Women of the Conquered Territories. Territorial expansion continued throughout the first 150 years of the imperial period, with the result that by 1861 the Russian Empire was the largest nation
Territorial expansion continued throughout the first 150 years of the imperial period, with the result that by 1861 the Russian Empire was the largest nation on Earth, covering a land mass three times the size of the continental United States. Peter added to Russia today’s Latvia, Estonia, and Lithuania. Catherine annexed southern Ukraine, the Crimea, Belarus, and central Poland. Alexander I laid claim to Finland. Throughout the eighteenth century the colonization of Siberia continued. In the nineteenth, Russian armies, officials, and traders pushed southward into the Caucasus and southeastward into Central Asia, the region north of Afghanistan and Iran.
The consequences of this expansion for non‑Russian women followed the patterns established in the seventeenth century. In Siberia, native women coped, some by moving with their people into lands the Russians had not penetrated, others by marrying Russian husbands. The third path, the one taken most often, was to attempt to meet Russian demands while preserving native culture. For example, the women of Tungus, a people who lived near Lake Baikal, continued, as they had done for centuries, to herd and milk the reindeer every day, make deerskin coats and boots, clean, and cook, while the men hunted and processed the kill. They produced more of their warm, weatherproof coats after the Russian advent than previously, and traded them to the Russians for tea, flour, sugar, salt, tobacco, and alcohol. The groups that succeeded best at this accommodationist strategy were the peoples of southern Siberia, who had a long history of dealing with outsiders. In the Caucasus and Central Asia, Russian incursions were as yet too limited to affect the great majority of women.
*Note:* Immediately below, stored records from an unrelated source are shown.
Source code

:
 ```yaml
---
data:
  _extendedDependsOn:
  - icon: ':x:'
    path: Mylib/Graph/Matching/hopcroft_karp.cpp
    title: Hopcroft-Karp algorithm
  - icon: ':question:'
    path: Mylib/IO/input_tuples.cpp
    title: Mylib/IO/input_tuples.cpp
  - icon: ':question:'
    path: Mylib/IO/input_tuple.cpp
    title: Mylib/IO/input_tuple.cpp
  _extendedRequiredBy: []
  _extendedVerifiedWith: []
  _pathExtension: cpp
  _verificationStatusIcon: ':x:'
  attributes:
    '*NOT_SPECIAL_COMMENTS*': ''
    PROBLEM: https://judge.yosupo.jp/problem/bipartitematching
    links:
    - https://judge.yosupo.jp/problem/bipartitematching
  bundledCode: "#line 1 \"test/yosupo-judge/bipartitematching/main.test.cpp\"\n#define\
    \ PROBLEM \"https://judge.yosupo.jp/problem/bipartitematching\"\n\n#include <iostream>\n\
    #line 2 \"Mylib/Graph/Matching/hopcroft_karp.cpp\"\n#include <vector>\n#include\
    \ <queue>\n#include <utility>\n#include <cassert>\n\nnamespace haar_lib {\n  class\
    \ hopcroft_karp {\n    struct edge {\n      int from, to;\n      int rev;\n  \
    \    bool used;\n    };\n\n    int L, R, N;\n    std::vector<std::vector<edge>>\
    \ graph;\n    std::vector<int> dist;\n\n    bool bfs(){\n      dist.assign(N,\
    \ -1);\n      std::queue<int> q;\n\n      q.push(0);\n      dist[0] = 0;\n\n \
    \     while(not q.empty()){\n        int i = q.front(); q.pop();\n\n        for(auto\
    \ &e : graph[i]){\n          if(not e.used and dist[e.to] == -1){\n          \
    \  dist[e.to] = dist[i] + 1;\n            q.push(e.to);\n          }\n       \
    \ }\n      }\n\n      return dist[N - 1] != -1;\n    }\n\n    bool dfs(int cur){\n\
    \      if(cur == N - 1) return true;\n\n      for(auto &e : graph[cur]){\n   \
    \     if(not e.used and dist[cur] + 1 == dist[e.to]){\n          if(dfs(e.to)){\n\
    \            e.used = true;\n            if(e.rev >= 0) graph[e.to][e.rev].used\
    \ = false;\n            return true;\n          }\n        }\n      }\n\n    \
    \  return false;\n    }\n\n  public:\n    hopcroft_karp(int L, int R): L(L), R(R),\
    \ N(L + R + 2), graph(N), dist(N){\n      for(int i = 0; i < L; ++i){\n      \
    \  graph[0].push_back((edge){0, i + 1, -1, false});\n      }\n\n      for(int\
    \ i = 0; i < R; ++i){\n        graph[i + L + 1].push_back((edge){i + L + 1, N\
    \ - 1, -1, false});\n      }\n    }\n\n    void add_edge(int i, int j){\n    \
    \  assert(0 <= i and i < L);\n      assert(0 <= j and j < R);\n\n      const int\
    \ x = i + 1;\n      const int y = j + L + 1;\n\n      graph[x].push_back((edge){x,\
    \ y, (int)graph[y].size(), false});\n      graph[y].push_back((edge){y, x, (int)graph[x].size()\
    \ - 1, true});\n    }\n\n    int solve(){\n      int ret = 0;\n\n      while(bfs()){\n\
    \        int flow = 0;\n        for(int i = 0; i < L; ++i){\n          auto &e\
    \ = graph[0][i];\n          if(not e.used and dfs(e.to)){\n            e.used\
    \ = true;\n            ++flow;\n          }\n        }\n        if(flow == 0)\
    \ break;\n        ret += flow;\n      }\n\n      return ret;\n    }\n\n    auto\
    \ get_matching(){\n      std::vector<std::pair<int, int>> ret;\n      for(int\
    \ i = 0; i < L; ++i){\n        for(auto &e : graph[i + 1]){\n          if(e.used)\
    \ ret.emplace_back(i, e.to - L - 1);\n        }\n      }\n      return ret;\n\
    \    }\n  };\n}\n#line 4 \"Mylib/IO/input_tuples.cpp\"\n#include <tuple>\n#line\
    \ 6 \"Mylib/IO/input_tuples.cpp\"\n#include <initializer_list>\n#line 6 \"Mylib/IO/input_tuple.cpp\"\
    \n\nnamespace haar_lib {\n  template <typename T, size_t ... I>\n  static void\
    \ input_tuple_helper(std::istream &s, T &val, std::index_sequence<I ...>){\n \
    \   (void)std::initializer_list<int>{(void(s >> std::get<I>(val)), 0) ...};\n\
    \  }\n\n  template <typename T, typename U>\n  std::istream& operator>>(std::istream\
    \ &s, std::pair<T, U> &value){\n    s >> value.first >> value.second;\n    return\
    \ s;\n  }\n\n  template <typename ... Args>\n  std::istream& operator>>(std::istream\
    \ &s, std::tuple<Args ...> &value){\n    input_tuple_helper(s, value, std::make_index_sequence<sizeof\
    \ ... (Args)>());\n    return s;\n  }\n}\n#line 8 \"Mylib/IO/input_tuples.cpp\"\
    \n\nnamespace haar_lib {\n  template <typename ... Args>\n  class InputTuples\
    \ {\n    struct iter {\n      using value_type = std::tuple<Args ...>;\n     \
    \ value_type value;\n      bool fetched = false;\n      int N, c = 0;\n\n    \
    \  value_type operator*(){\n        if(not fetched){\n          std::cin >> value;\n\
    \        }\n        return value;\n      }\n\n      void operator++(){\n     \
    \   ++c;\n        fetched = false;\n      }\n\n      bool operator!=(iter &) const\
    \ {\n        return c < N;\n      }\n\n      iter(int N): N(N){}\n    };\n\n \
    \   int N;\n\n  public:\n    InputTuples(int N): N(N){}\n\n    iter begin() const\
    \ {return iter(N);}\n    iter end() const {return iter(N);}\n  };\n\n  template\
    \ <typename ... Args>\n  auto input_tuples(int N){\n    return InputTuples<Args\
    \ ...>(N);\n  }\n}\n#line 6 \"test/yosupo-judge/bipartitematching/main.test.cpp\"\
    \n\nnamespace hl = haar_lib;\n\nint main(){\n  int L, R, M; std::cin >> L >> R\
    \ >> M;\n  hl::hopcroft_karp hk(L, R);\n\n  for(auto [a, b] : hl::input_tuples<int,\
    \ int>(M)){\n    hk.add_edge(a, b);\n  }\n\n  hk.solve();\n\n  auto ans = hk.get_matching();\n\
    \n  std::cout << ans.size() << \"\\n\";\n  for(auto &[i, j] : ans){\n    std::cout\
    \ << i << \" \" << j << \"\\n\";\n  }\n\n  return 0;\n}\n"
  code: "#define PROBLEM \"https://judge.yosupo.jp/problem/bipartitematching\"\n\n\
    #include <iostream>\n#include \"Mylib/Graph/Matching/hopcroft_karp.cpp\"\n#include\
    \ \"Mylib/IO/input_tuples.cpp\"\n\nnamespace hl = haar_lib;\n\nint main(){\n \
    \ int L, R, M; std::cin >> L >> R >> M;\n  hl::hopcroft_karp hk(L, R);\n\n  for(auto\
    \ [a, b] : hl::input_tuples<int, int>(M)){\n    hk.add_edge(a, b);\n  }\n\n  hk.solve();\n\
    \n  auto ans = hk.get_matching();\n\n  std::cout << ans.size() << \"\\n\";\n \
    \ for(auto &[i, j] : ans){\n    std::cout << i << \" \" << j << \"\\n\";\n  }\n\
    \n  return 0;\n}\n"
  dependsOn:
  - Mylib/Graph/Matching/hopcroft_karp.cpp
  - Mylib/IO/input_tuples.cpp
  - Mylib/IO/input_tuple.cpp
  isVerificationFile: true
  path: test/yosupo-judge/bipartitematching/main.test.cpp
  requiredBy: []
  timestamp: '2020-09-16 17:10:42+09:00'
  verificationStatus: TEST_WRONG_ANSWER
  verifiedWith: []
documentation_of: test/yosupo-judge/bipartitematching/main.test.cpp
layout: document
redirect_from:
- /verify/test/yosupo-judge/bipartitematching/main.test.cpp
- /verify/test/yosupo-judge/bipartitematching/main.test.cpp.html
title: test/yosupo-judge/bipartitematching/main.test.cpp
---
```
Russian rule strengthened serfdom in the western borderlands and consequently increased the hardships of women’s lives there. The change was particularly severe in Ukraine, where the peasants had known a period of freedom in the seventeenth century. In the eighteenth, the increased power granted the Ukrainian nobility by the Russian crown came at the expense of the peasantry, whose labor dues were increased. Catherine the Great also gave enormous swaths of Ukraine to private landowners who imposed onerous requirements on the peasants. The burdens of Russian rule fell less heavily on peasants living in Polish territory, for the mournful reason that serfdom was already quite severe there. In the nineteenth century, the government actually eased the exactions of Polish serfdom, in an effort to court peasant support against the rebellious Polish nobility. The nobles of the Baltic states of Latvia, Lithuania, and Estonia, influenced by liberal ideas flowing in from Central Europe, were more enlightened, less exploitative serf‑owners, despite the establishment of Russian rule.
Annexation by Russia did not substantially alter the patterns of women’s lives in Polish, Baltic, Belarusian, and Ukrainian territories, mainly because Russian gender values and practices were very similar to those of the conquered peoples. This correspondence was closest among the elites, who communicated with one another and imbibed the same influences from Central and Western Europe. Where there were differences, in inheritance laws for example, the Russian government did not challenge local gender arrangements, because officials believed that doing so would stir up unrest. A notable example of this unwillingness to interfere occurred after the Polish Rebellion of 1830–31, when Nicholas I abolished the autonomy of the government in Warsaw, but refrained from diminishing the authority of Catholic ecclesiastical courts over marriage and divorce.